Niger, an impoverished but mineral-rich former French colony which adjoins southern Libya, has had to contend with numerous Islamist attacks and kidnappings on its own soil, some of which have threatened the security of its uranium production.

Hassoumi said US intelligence chief James Clapper had been right to highlight, in an annual report published in December, the extent to which sub-Saharan Africa had become a “hothouse” for extremists.

“More precisely, he should have said that the south of Libya is now an incubator for terrorist groups,” Hassoumi added.

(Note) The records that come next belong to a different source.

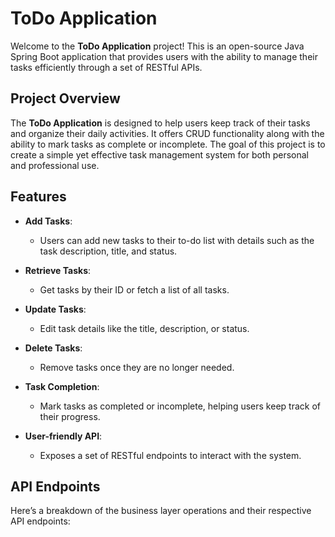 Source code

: # ToDo Application

Welcome to the **ToDo Application** project! This is an open-source Java Spring Boot application that provides users with the ability to manage their tasks efficiently through a set of RESTful APIs.

## Project Overview

The **ToDo Application** is designed to help users keep track of their tasks and organize their daily activities. It offers CRUD functionality along with the ability to mark tasks as complete or incomplete. The goal of this project is to create a simple yet effective task management system for both personal and professional use.

## Features

- **Add Tasks**:
  - Users can add new tasks to their to-do list with details such as the task description, title, and status.
  
- **Retrieve Tasks**:
  - Get tasks by their ID or fetch a list of all tasks.
  
- **Update Tasks**:
  - Edit task details like the title, description, or status.
  
- **Delete Tasks**:
  - Remove tasks once they are no longer needed.
  
- **Task Completion**:
  - Mark tasks as completed or incomplete, helping users keep track of their progress.
  
- **User-friendly API**:
  - Exposes a set of RESTful endpoints to interact with the system.

## API Endpoints

Here’s a breakdown of the business layer operations and their respective API endpoints:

“I think awareness of the threat posed by southern Libya is quite strong and an intervention is within the bounds of the possible.”

The US intelligence assessment presented by Clapper warned that a power vacuum in Libya, where the government is struggling to counter well-armed militias, was fuelling extremist groups across the region, posing an “acute” terror threat that neighbouring countries lack the capacity, and sometimes the will, to counter.

Gaddafi, who had ruled Libya as a dictatorship from 1969, was toppled by a popular uprising that was backed up by Western military action.